Unevenness and Ups and Downs
Javier Téllez
Javier Téllez
These are only a few of the dozens of valuable projects in a successful biennial that demanded of the visitor a marathon effort and which required a minimum five-day stay, a visit that certainly was worthwhile apart from the unevenness and the ups and downs of the show. However the famous names were not always represented by top-quality work. The School of the South of Torres García was in quite good form but not so its master, Joaquín Torres García, of whose work a better submission should have been sent. There were historically interesting paintings by the Argentine Alfredo Hlito but they didn't reflect the substance of his later production. More demanding eyes might have excluded the Paraguayan Enrique Careaga and the Argentine Nicolás García Uriburu. There was only one sculpture by the Uruguayan Gonzalo Fonseca, an artist whose three-dimensional art has not been exhibited in the Southern Cone and needs to be made better known. The Argentine Julio Le Parc was undervalued by a minor work while his countryman Boneverdi had too many pieces. There were other cases of minor works by major artists: the Brazilian Adriana Varejao has more interesting and better-presented pieces, the Uruguayan Carlos Capelán has achieved fuller postulates in other installations and the same is true for the Argentine Guillermo Kuitca, who has produced far more substantial installations.

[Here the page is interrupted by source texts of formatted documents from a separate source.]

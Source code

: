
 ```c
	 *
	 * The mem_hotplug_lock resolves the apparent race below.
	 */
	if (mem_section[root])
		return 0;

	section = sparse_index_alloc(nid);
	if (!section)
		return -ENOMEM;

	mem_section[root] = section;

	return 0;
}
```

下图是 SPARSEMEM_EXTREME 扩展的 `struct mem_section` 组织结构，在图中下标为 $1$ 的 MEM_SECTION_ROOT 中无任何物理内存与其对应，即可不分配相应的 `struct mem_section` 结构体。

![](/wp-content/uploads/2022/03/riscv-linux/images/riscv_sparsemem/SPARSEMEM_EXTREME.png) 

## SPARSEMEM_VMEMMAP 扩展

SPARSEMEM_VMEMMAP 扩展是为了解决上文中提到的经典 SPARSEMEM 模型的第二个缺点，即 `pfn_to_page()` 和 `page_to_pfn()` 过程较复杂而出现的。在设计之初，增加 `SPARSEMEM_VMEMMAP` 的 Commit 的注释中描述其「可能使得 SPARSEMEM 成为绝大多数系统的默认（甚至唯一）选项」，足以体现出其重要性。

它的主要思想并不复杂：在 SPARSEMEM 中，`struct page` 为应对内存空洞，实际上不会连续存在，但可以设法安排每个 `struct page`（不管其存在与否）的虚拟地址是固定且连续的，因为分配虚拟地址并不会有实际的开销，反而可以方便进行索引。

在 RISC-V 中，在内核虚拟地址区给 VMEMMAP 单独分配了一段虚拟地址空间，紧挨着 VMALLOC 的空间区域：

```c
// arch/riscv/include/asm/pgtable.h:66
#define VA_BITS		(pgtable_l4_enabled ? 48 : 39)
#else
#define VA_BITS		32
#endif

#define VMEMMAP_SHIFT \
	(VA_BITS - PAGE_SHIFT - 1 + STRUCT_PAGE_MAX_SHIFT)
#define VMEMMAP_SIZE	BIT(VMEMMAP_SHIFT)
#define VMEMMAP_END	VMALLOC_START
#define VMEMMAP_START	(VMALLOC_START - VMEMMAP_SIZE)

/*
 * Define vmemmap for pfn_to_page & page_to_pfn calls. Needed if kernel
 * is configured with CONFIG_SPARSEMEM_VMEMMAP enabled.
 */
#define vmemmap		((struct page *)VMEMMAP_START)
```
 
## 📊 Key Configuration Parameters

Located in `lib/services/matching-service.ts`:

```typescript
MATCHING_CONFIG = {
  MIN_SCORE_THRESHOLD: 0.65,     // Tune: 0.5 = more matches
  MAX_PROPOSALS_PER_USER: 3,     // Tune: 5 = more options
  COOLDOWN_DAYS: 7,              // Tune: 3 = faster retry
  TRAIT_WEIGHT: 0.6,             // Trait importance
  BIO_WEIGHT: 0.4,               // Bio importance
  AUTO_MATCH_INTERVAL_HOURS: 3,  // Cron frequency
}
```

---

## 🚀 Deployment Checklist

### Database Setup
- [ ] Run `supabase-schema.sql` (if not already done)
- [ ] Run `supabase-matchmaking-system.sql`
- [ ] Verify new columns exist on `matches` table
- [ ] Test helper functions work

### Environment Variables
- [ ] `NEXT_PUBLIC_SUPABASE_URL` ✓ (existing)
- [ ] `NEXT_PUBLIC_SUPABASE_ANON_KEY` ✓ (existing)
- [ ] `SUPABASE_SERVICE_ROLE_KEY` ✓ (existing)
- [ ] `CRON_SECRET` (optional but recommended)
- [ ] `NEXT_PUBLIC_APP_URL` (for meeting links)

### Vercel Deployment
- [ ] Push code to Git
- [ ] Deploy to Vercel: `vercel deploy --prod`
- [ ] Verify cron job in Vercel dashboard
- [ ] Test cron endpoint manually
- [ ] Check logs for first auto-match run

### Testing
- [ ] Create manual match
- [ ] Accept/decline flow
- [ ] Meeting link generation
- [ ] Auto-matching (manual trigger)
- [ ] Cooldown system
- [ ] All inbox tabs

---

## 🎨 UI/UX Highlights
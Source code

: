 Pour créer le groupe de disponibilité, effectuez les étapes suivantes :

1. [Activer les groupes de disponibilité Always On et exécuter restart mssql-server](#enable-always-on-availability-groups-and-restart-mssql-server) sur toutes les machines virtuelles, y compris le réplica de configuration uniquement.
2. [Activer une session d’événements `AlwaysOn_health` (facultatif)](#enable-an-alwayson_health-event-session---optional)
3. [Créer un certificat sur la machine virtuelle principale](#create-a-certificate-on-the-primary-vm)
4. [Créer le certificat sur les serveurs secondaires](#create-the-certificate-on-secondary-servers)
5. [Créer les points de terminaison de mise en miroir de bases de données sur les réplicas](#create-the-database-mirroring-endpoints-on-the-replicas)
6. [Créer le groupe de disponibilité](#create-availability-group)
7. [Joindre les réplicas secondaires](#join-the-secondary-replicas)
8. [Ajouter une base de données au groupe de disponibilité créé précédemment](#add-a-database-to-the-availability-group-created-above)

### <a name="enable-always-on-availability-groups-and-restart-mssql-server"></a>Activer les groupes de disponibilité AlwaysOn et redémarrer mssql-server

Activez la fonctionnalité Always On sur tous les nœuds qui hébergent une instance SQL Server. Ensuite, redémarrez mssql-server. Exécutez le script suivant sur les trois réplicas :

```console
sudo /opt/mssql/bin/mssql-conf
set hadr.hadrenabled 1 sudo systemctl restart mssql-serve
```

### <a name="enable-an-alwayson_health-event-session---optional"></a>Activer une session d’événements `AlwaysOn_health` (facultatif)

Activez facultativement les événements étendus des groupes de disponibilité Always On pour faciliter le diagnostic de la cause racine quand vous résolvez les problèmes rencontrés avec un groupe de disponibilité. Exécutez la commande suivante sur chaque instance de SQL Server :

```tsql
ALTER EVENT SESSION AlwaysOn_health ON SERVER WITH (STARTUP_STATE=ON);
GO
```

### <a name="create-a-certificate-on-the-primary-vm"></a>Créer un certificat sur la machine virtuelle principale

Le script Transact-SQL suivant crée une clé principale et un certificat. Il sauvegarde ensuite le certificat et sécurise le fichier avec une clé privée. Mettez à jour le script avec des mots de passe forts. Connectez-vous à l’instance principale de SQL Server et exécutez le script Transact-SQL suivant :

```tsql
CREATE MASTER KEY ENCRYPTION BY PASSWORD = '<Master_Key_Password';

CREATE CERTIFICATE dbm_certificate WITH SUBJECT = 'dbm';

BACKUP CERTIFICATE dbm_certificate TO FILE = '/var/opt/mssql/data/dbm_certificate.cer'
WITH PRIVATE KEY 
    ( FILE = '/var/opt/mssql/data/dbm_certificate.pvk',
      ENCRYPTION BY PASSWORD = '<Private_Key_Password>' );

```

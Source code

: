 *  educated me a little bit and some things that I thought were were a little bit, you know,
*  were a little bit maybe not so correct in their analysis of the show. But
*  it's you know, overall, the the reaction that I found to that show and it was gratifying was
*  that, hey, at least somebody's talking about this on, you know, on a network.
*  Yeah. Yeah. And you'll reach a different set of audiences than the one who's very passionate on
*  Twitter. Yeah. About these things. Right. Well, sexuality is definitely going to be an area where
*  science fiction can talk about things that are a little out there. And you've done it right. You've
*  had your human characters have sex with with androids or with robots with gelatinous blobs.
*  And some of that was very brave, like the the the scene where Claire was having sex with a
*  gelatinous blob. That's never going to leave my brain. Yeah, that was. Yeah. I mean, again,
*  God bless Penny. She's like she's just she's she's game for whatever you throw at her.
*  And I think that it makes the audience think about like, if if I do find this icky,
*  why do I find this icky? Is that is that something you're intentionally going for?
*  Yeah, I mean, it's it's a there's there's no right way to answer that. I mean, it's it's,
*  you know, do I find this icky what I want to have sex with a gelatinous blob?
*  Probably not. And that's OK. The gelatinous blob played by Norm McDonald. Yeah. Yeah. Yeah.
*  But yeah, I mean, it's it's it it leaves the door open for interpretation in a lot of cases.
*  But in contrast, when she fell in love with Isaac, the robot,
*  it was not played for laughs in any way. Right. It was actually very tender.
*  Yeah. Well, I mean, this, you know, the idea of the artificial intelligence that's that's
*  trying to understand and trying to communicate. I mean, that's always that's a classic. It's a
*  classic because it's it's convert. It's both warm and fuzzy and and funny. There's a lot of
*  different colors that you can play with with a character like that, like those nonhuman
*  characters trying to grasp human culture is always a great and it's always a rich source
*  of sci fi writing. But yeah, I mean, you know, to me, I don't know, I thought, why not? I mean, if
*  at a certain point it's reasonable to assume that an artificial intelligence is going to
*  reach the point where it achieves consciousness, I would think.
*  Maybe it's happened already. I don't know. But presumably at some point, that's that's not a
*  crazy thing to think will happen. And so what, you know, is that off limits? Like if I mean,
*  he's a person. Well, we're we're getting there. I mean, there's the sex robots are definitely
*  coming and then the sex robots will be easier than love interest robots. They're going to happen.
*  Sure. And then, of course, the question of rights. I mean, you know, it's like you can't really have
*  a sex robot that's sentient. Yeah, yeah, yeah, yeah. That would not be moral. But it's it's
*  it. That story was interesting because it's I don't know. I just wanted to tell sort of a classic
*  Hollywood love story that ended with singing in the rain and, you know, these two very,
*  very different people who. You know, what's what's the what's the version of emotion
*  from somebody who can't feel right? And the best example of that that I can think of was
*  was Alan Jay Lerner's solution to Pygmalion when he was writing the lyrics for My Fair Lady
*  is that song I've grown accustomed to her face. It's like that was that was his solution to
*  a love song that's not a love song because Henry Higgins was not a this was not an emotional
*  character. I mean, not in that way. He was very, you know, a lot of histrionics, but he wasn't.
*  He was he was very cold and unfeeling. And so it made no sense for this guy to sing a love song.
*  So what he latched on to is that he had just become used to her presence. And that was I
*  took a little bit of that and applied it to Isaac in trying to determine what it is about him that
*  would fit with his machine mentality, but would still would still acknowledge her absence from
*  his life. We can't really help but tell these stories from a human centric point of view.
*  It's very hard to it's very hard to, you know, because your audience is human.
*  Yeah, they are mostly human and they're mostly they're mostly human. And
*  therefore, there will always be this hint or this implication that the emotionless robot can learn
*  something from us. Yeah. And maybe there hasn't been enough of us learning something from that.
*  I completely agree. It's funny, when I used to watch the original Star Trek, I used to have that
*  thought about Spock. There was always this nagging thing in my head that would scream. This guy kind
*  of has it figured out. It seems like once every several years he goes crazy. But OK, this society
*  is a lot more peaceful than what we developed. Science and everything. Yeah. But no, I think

A much better selection could have been made of work by the Chilean Alfredo Jaar and the Argentine Graciela Sacco was far below her usual level. And perhaps in this first Biennial, the high tech tendencies could have been left out as it was poorly represented, quite weak, and projected a provincial image in the Mario Quintana Cultural Center. It was of a dreadfully low quality given what one sees in this field in any international biennial, museum of any developed country, or the Kassel Documenta. But successes surpassed failures, among the former, an extraordinary and efficient organization visible above all in the weeks following the inauguration of this mega event.